New Software Knows When an Online Reviewer Is Lying
The first step to eliminating deceptive online reviews is identifying them
Steven Cherry: Hi, this is Steven Cherry for IEEE Spectrum’s “Techwise Conversations.”
How do ants tell one another where to find food? They leave little chemical droplets for one another, called pheromones, which the other ants can smell. As more and more ants use the trail, the smell becomes stronger.
How do humans find stuff online? Our version of pheromones are reviews. Our fellow travelers in the shopping world read reviews, go to the places that get good ones, and leave their own reviews, reinforcing the trail, just like the ants.
And that’s especially true for fellow travelers in the literal sense: We rely on reviews, especially when it comes to things like restaurants and hotels. After all, every Econolodge is supposed to be more or less the same, but if you’ve ever stayed in two of them, you know that’s not the case.
But here’s a problem: The reviews aren’t all the same themselves. This morning I looked at booking.com’s 134 reviews of the Silversmith, a hotel in Chicago’s Loop district that I’ve stayed at. Someone named Tamara wrote, “The two ladies at the front desk spent a good deal of time helping us daily.” And someone listed only as Anonymous wrote, “Great design, large rooms.” But another anonymous reviewer wrote, “My room was very small and dark. Too busy in front of the hotel, and overhead trains were very noisy.”
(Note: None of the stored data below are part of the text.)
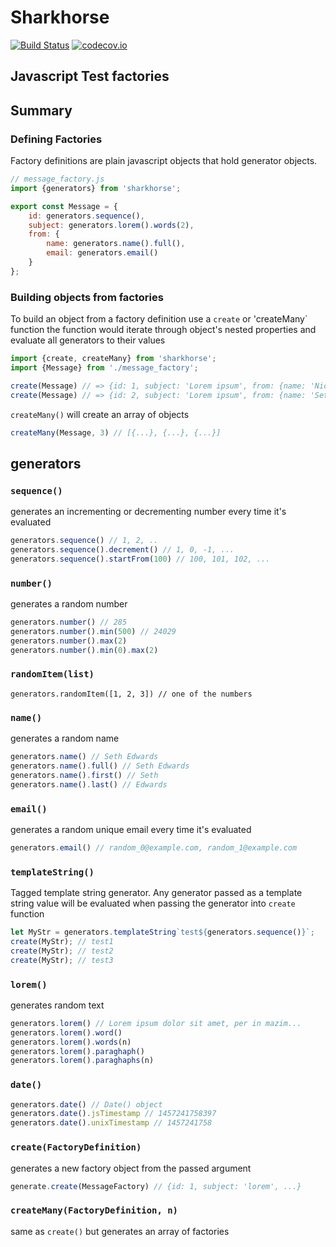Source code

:# Sharkhorse

[![Build Status](https://travis-ci.org/dmitriiabramov/sharkhorse.svg?branch=master)](https://travis-ci.org/dmitriiabramov/sharkhorse)
[![codecov.io](https://codecov.io/github/dmitriiabramov/sharkhorse/coverage.svg?branch=master)](https://codecov.io/github/dmitriiabramov/sharkhorse?branch=master)

## Javascript Test factories

## Summary

### Defining Factories
Factory definitions are plain javascript objects that hold generator objects.

```js
// message_factory.js
import {generators} from 'sharkhorse';

export const Message = {
    id: generators.sequence(),
    subject: generators.lorem().words(2),
    from: {
        name: generators.name().full(),
        email: generators.email()
    }
};
```

### Building objects from factories


To build an object from a factory definition use a `create` or 'createMany` function
the function would iterate through object's nested properties and evaluate all generators to their values
```js
import {create, createMany} from 'sharkhorse';
import {Message} from './message_factory';

create(Message) // => {id: 1, subject: 'Lorem ipsum', from: {name: 'Nickolas Conrad', email: 'random_0@example.com'}}
create(Message) // => {id: 2, subject: 'Lorem ipsum', from: {name: 'Seth Edwards', email: 'random_1@example.com'}}
```

`createMany()` will create an array of objects

```js
createMany(Message, 3) // [{...}, {...}, {...}]
```

## generators

### `sequence()`
generates an incrementing or decrementing number every time it's evaluated

```js
generators.sequence() // 1, 2, ..
generators.sequence().decrement() // 1, 0, -1, ...
generators.sequence().startFrom(100) // 100, 101, 102, ...

```


### `number()`
generates a random number

```js
generators.number() // 285
generators.number().min(500) // 24029
generators.number().max(2)
generators.number().min(0).max(2)
```

### `randomItem(list)`
```
generators.randomItem([1, 2, 3]) // one of the numbers
```

### `name()`
generates a random name


```js
generators.name() // Seth Edwards
generators.name().full() // Seth Edwards
generators.name().first() // Seth
generators.name().last() // Edwards
```

### `email()`
generates a random unique email every time it's evaluated

```js
generators.email() // random_0@example.com, random_1@example.com
```


### `templateString()`
Tagged template string generator. Any generator passed as a template string value will be evaluated when passing the
generator into `create` function

```js
let MyStr = generators.templateString`test${generators.sequence()}`;
create(MyStr); // test1
create(MyStr); // test2
create(MyStr); // test3
```

### `lorem()`
generates random text
```js
generators.lorem() // Lorem ipsum dolor sit amet, per in mazim...
generators.lorem().word()
generators.lorem().words(n)
generators.lorem().paraghaph()
generators.lorem().paraghaphs(n)
```
### `date()`
```js
generators.date() // Date() object
generators.date().jsTimestamp // 1457241758397
generators.date().unixTimestamp // 1457241758
```

### `create(FactoryDefinition)`
generates a new factory object from the passed argument

```js
generate.create(MessageFactory) // {id: 1, subject: 'lorem', ...}
```

### `createMany(FactoryDefinition, n)`
same as `create()` but generates an array of factories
And here’s a worse problem: If you don’t trust the hotel, are you sure you can trust the hotel reviewers? As it turns out, some reviews are deceptive—written not by fellow ants but rather by people trying to trick us into thinking the rooms are large (but really they’re small) and the staff is helpful when really they’re not.
Worse, it turns out that we humans are very bad at detecting false pheromone trails. Fortunately, the problems the digital world giveth, it also taketh away—there’s the hope at least that software can do a lot better when it comes to detecting deceptive reviews.
My guest today has written some of that software. Myle Ott is in fact a bit of a software prodigy. According to his biography at the Jack Kent Cooke Foundation, from whom he received a graduate scholarship in 2006, he skipped five grades to enter California State University at Los Angeles at age 12. He went on to Cornell University for his master’s of engineering and computer science in 2007 and is still there, getting his Ph.D. in computer science.
Last month at the annual meeting of the Association for Computational Linguistics, in Portland, Ore., he presented a paper, “Finding Deceptive Opinion Spam by Any Stretch of the Imagination,” which he coauthored with three other Cornell researchers.
Myle, welcome to the podcast.
Myle Ott: Hi. Thanks for having me.
Steven Cherry: First of all, how serious a problem is this? Do we know how many ads are deceptive or how many people are being fooled by them?
Myle Ott: So we don’t actually know for sure when we’re reading a review whether it’s deceptive or not, and part of that means that we don’t know how many reviews out there are actually deceptive.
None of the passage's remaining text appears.